Neeson plays Nels Coxman (changed from Nils Dickman in the original … lolz), a reserved snow plow driver in the town of Kehoe, Colorado. He’s been newly bestowed with a “Citizen of the Year” award and appears to be living in contentment with his wife (Laura Dern, shamefully wasted here) until his son is murdered by a couple low-lifes who try and disguise the death as a heroin overdose. Coxman realizes something’s rotten the instant he identifies the son’s body and promptly gets to killing his way through a criminal organization run by a drug lord who goes by the name Viking.
If you think that premise sounds a tad generic, well … you’d be correct. However, Moland and screenwriter Frank Baldwin know this, and inject it with offbeat character moments and odd, comical digressions to create a film that’s more effective as a black comedy than a revenge thriller.

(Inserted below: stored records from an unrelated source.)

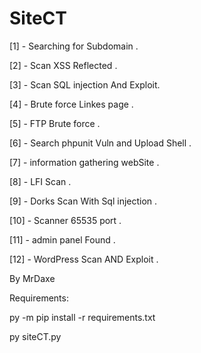 # SiteCT
[1] -  Searching for Subdomain .




[2] -  Scan XSS Reflected .



[3] -  Scan SQL injection And Exploit.


[4] -  Brute force Linkes page .


[5] -  FTP Brute force  .


[6] -  Search phpunit Vuln and Upload Shell .


[7] -  information gathering webSite .


[8] -  LFI Scan .


[9] -  Dorks Scan With Sql injection .


[10] - Scanner 65535 port .


[11] - admin panel Found   .



[12] - WordPress Scan AND Exploit .



By MrDaxe 

Requirements:


py -m pip install -r requirements.txt

py siteCT.py
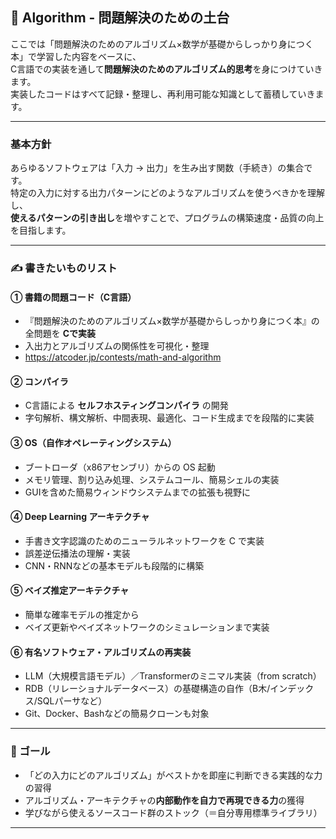 ## 📐 Algorithm - 問題解決のための土台

ここでは「問題解決のためのアルゴリズム×数学が基礎からしっかり身につく本」で学習した内容をベースに、  
C言語での実装を通して**問題解決のためのアルゴリズム的思考**を身につけていきます。  
実装したコードはすべて記録・整理し、再利用可能な知識として蓄積していきます。

---

### 基本方針

あらゆるソフトウェアは「入力 → 出力」を生み出す関数（手続き）の集合です。  
特定の入力に対する出力パターンにどのようなアルゴリズムを使うべきかを理解し、  
**使えるパターンの引き出し**を増やすことで、プログラムの構築速度・品質の向上を目指します。

---

### ✍️ 書きたいものリスト

#### ① 書籍の問題コード（C言語）
- 『問題解決のためのアルゴリズム×数学が基礎からしっかり身につく本』の全問題を **Cで実装**
- 入出力とアルゴリズムの関係性を可視化・整理
- https://atcoder.jp/contests/math-and-algorithm

#### ② コンパイラ
- C言語による **セルフホスティングコンパイラ** の開発
- 字句解析、構文解析、中間表現、最適化、コード生成までを段階的に実装

#### ③ OS（自作オペレーティングシステム）
- ブートローダ（x86アセンブリ）からの OS 起動
- メモリ管理、割り込み処理、システムコール、簡易シェルの実装
- GUIを含めた簡易ウィンドウシステムまでの拡張も視野に

#### ④ Deep Learning アーキテクチャ
- 手書き文字認識のためのニューラルネットワークを C で実装
- 誤差逆伝播法の理解・実装
- CNN・RNNなどの基本モデルも段階的に構築

#### ⑤ ベイズ推定アーキテクチャ
- 簡単な確率モデルの推定から
- ベイズ更新やベイズネットワークのシミュレーションまで実装

#### ⑥ 有名ソフトウェア・アルゴリズムの再実装
- LLM（大規模言語モデル）／Transformerのミニマル実装（from scratch）
- RDB（リレーショナルデータベース）の基礎構造の自作（B木/インデックス/SQLパーサなど）
- Git、Docker、Bashなどの簡易クローンも対象

---

### 🎯 ゴール

- 「どの入力にどのアルゴリズム」がベストかを即座に判断できる実践的な力の習得
- アルゴリズム・アーキテクチャの**内部動作を自力で再現できる力**の獲得
- 学びながら使えるソースコード群のストック（＝自分専用標準ライブラリ）

---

Cold Pursuit peaks when it slows down to mine humor in the minor nuisances that plague a typical work day of the vicious gangsters after Coxman. In that regard, the movie owes much to Quentin Tarantino and Martin McDonagh, offering a glimpse at how, when they’re not carrying out assassinations, these guys are mainly just standing around complaining about the job or trying to please their kale smoothie-chugging douchebag of a boss (Tom Bateman), a petulant brat who enforces a strict organic diet for his precocious son and gets in heated arguments with his ex-wife over parent-teacher conferences and visitation schedules.

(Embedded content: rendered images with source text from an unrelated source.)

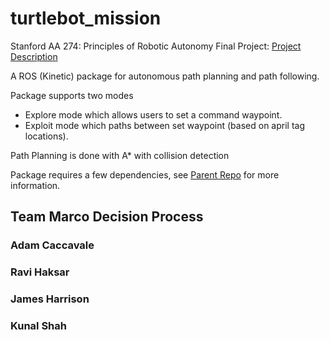 # turtlebot_mission
Stanford AA 274: Principles of Robotic Autonomy 
Final Project: [Project Description](/blob/master/AA274_Project.pdf)

A ROS (Kinetic) package for autonomous path planning and path following. 

Package supports two modes

* Explore mode which allows users to set a command waypoint.
* Exploit mode which paths between set waypoint (based on april tag locations).


Path Planning is done with A* with collision detection

Package requires a few dependencies, see [Parent Repo](https://github.com/StanfordASL/asl_turtlebot) for more information. 
## Team Marco Decision Process
### Adam Caccavale
### Ravi Haksar
### James Harrison
### Kunal Shah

Showing a bunch of villainous types shoot the breeze and talk like bumbling dorks is nothing new, but Cold Pursuit pushes the conceit into some idiosyncratic places, like Viking’s aforementioned obsession with natural food or a henchmen explaining the elaborate and boneheaded strategy he uses to try and seduce unsuspecting motel cleaning ladies. The screenplay makes an effort to develop personalities for characters who, in a lesser story, would only be one-dimensional targets for Neeson to pick off with his hunting rifle. That tactic adds a tinge of sentiment whenever a goon meets his grisly end.
When the movie shifts into thriller mode, things tend to feel perfunctory. Neeson’s protagonist isn’t very compelling from the outset, and his bad-guy disposal methods primarily involve a quick interrogation followed by a gunshot to the face. Moland’s action direction isn’t necessarily impressive either, and a climactic shootout unfolds without any real tension or visual imagination. Clearly, he’s more interested in the inner lives of wicked men, so much so that Neeson’s quest for vengeance is pushed aside for the majority of the final hour in favor of an escalating feud between Viking and a Native American crime syndicate.

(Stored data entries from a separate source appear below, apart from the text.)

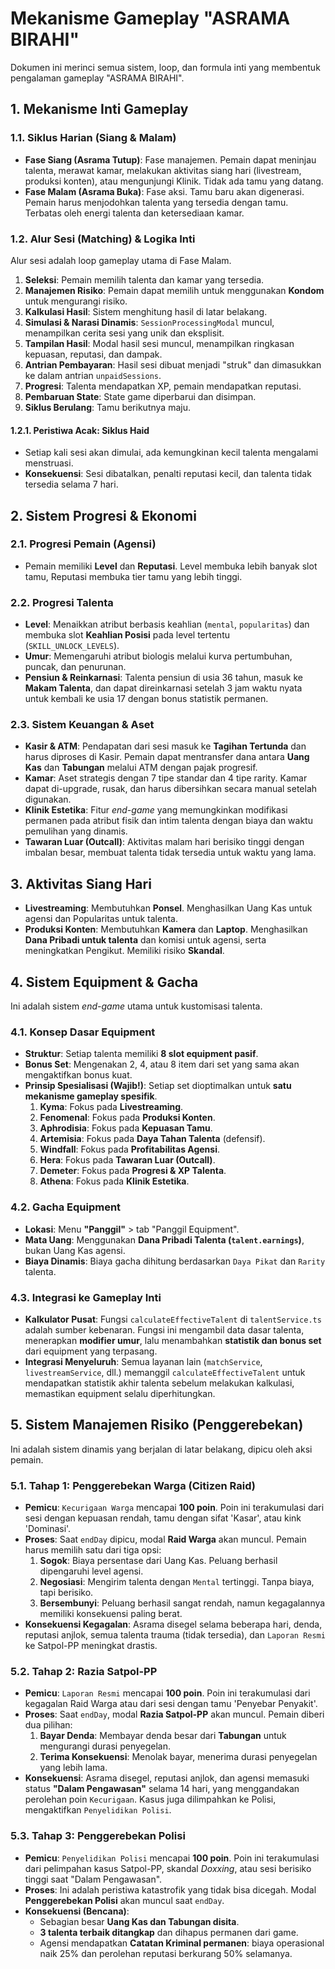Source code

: # Mekanisme Gameplay "ASRAMA BIRAHI"

Dokumen ini merinci semua sistem, loop, dan formula inti yang membentuk pengalaman gameplay "ASRAMA BIRAHI".

## 1. Mekanisme Inti Gameplay

### 1.1. Siklus Harian (Siang & Malam)
-   **Fase Siang (Asrama Tutup)**: Fase manajemen. Pemain dapat meninjau talenta, merawat kamar, melakukan aktivitas siang hari (livestream, produksi konten), atau mengunjungi Klinik. Tidak ada tamu yang datang.
-   **Fase Malam (Asrama Buka)**: Fase aksi. Tamu baru akan digenerasi. Pemain harus menjodohkan talenta yang tersedia dengan tamu. Terbatas oleh energi talenta dan ketersediaan kamar.

### 1.2. Alur Sesi (Matching) & Logika Inti
Alur sesi adalah loop gameplay utama di Fase Malam.
1.  **Seleksi**: Pemain memilih talenta dan kamar yang tersedia.
2.  **Manajemen Risiko**: Pemain dapat memilih untuk menggunakan **Kondom** untuk mengurangi risiko.
3.  **Kalkulasi Hasil**: Sistem menghitung hasil di latar belakang.
4.  **Simulasi & Narasi Dinamis**: `SessionProcessingModal` muncul, menampilkan cerita sesi yang unik dan eksplisit.
5.  **Tampilan Hasil**: Modal hasil sesi muncul, menampilkan ringkasan kepuasan, reputasi, dan dampak.
6.  **Antrian Pembayaran**: Hasil sesi dibuat menjadi "struk" dan dimasukkan ke dalam antrian `unpaidSessions`.
7.  **Progresi**: Talenta mendapatkan XP, pemain mendapatkan reputasi.
8.  **Pembaruan State**: State game diperbarui dan disimpan.
9.  **Siklus Berulang**: Tamu berikutnya maju.

#### 1.2.1. Peristiwa Acak: Siklus Haid
-   Setiap kali sesi akan dimulai, ada kemungkinan kecil talenta mengalami menstruasi.
-   **Konsekuensi**: Sesi dibatalkan, penalti reputasi kecil, dan talenta tidak tersedia selama 7 hari.

## 2. Sistem Progresi & Ekonomi

### 2.1. Progresi Pemain (Agensi)
-   Pemain memiliki **Level** dan **Reputasi**. Level membuka lebih banyak slot tamu, Reputasi membuka tier tamu yang lebih tinggi.

### 2.2. Progresi Talenta
-   **Level**: Menaikkan atribut berbasis keahlian (`mental`, `popularitas`) dan membuka slot **Keahlian Posisi** pada level tertentu (`SKILL_UNLOCK_LEVELS`).
-   **Umur**: Memengaruhi atribut biologis melalui kurva pertumbuhan, puncak, dan penurunan.
-   **Pensiun & Reinkarnasi**: Talenta pensiun di usia 36 tahun, masuk ke **Makam Talenta**, dan dapat direinkarnasi setelah 3 jam waktu nyata untuk kembali ke usia 17 dengan bonus statistik permanen.

### 2.3. Sistem Keuangan & Aset
-   **Kasir & ATM**: Pendapatan dari sesi masuk ke **Tagihan Tertunda** dan harus diproses di Kasir. Pemain dapat mentransfer dana antara **Uang Kas** dan **Tabungan** melalui ATM dengan pajak progresif.
-   **Kamar**: Aset strategis dengan 7 tipe standar dan 4 tipe rarity. Kamar dapat di-upgrade, rusak, dan harus dibersihkan secara manual setelah digunakan.
-   **Klinik Estetika**: Fitur *end-game* yang memungkinkan modifikasi permanen pada atribut fisik dan intim talenta dengan biaya dan waktu pemulihan yang dinamis.
-   **Tawaran Luar (Outcall)**: Aktivitas malam hari berisiko tinggi dengan imbalan besar, membuat talenta tidak tersedia untuk waktu yang lama.

## 3. Aktivitas Siang Hari
-   **Livestreaming**: Membutuhkan **Ponsel**. Menghasilkan Uang Kas untuk agensi dan Popularitas untuk talenta.
-   **Produksi Konten**: Membutuhkan **Kamera** dan **Laptop**. Menghasilkan **Dana Pribadi untuk talenta** dan komisi untuk agensi, serta meningkatkan Pengikut. Memiliki risiko **Skandal**.

## 4. Sistem Equipment & Gacha

Ini adalah sistem *end-game* utama untuk kustomisasi talenta.

### 4.1. Konsep Dasar Equipment
-   **Struktur**: Setiap talenta memiliki **8 slot equipment pasif**.
-   **Bonus Set**: Mengenakan 2, 4, atau 8 item dari set yang sama akan mengaktifkan bonus kuat.
-   **Prinsip Spesialisasi (Wajib!)**: Setiap set dioptimalkan untuk **satu mekanisme gameplay spesifik**.
    1.  **Kyma**: Fokus pada **Livestreaming**.
    2.  **Fenomenal**: Fokus pada **Produksi Konten**.
    3.  **Aphrodisia**: Fokus pada **Kepuasan Tamu**.
    4.  **Artemisia**: Fokus pada **Daya Tahan Talenta** (defensif).
    5.  **Windfall**: Fokus pada **Profitabilitas Agensi**.
    6.  **Hera**: Fokus pada **Tawaran Luar (Outcall)**.
    7.  **Demeter**: Fokus pada **Progresi & XP Talenta**.
    8.  **Athena**: Fokus pada **Klinik Estetika**.

### 4.2. Gacha Equipment
-   **Lokasi**: Menu **"Panggil"** > tab "Panggil Equipment".
-   **Mata Uang**: Menggunakan **Dana Pribadi Talenta (`talent.earnings`)**, bukan Uang Kas agensi.
-   **Biaya Dinamis**: Biaya gacha dihitung berdasarkan `Daya Pikat` dan `Rarity` talenta.

### 4.3. Integrasi ke Gameplay Inti
-   **Kalkulator Pusat**: Fungsi `calculateEffectiveTalent` di `talentService.ts` adalah sumber kebenaran. Fungsi ini mengambil data dasar talenta, menerapkan **modifier umur**, lalu menambahkan **statistik dan bonus set** dari equipment yang terpasang.
-   **Integrasi Menyeluruh**: Semua layanan lain (`matchService`, `livestreamService`, dll.) memanggil `calculateEffectiveTalent` untuk mendapatkan statistik akhir talenta sebelum melakukan kalkulasi, memastikan equipment selalu diperhitungkan.

## 5. Sistem Manajemen Risiko (Penggerebekan)

Ini adalah sistem dinamis yang berjalan di latar belakang, dipicu oleh aksi pemain.

### 5.1. Tahap 1: Penggerebekan Warga (Citizen Raid)
-   **Pemicu**: `Kecurigaan Warga` mencapai **100 poin**. Poin ini terakumulasi dari sesi dengan kepuasan rendah, tamu dengan sifat 'Kasar', atau kink 'Dominasi'.
-   **Proses**: Saat `endDay` dipicu, modal **Raid Warga** akan muncul. Pemain harus memilih satu dari tiga opsi:
    1.  **Sogok**: Biaya persentase dari Uang Kas. Peluang berhasil dipengaruhi level agensi.
    2.  **Negosiasi**: Mengirim talenta dengan `Mental` tertinggi. Tanpa biaya, tapi berisiko.
    3.  **Bersembunyi**: Peluang berhasil sangat rendah, namun kegagalannya memiliki konsekuensi paling berat.
-   **Konsekuensi Kegagalan**: Asrama disegel selama beberapa hari, denda, reputasi anjlok, semua talenta trauma (tidak tersedia), dan `Laporan Resmi` ke Satpol-PP meningkat drastis.

### 5.2. Tahap 2: Razia Satpol-PP
-   **Pemicu**: `Laporan Resmi` mencapai **100 poin**. Poin ini terakumulasi dari kegagalan Raid Warga atau dari sesi dengan tamu 'Penyebar Penyakit'.
-   **Proses**: Saat `endDay`, modal **Razia Satpol-PP** akan muncul. Pemain diberi dua pilihan:
    1.  **Bayar Denda**: Membayar denda besar dari **Tabungan** untuk mengurangi durasi penyegelan.
    2.  **Terima Konsekuensi**: Menolak bayar, menerima durasi penyegelan yang lebih lama.
-   **Konsekuensi**: Asrama disegel, reputasi anjlok, dan agensi memasuki status **"Dalam Pengawasan"** selama 14 hari, yang menggandakan perolehan poin `Kecurigaan`. Kasus juga dilimpahkan ke Polisi, mengaktifkan `Penyelidikan Polisi`.

### 5.3. Tahap 3: Penggerebekan Polisi
-   **Pemicu**: `Penyelidikan Polisi` mencapai **100 poin**. Poin ini terakumulasi dari pelimpahan kasus Satpol-PP, skandal *Doxxing*, atau sesi berisiko tinggi saat "Dalam Pengawasan".
-   **Proses**: Ini adalah peristiwa katastrofik yang tidak bisa dicegah. Modal **Penggerebekan Polisi** akan muncul saat `endDay`.
-   **Konsekuensi (Bencana)**:
    -   Sebagian besar **Uang Kas dan Tabungan disita**.
    -   **3 talenta terbaik ditangkap** dan dihapus permanen dari game.
    -   Agensi mendapatkan **Catatan Kriminal permanen**: biaya operasional naik 25% dan perolehan reputasi berkurang 50% selamanya.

Thankfully, every time Cold Pursuit threatens to lose steam, the film switches gears and goes on another brief comic detour, whether it’s the abrupt ending to the saga of a hitman named Eskimo or a group of Native American mobsters gaslighting a hotel clerk to receive a free room. Not all of the humor lands, but the distinct vibe it puts out is consistently amusing.
In Order of Disappearance managed a similar balancing act and in superior fashion, and that is my biggest knock against this new film. Having seen Disappearance rather recently, I found the experience of watching Cold Pursuit to be perplexing. It mostly functions as a beat-for-beat copy of its predecessor. Had I no knowledge of the original, I could imagine myself admiring what feels like the Coen Brothers touching up a Taken script. It’s no doubt less impressive to witness the same feat pulled off twice. That said, those unfamiliar with the previous version won’t have to suffer that sense of diminishing returns while watching this one. Or they could, you know, just read the damn subtitles.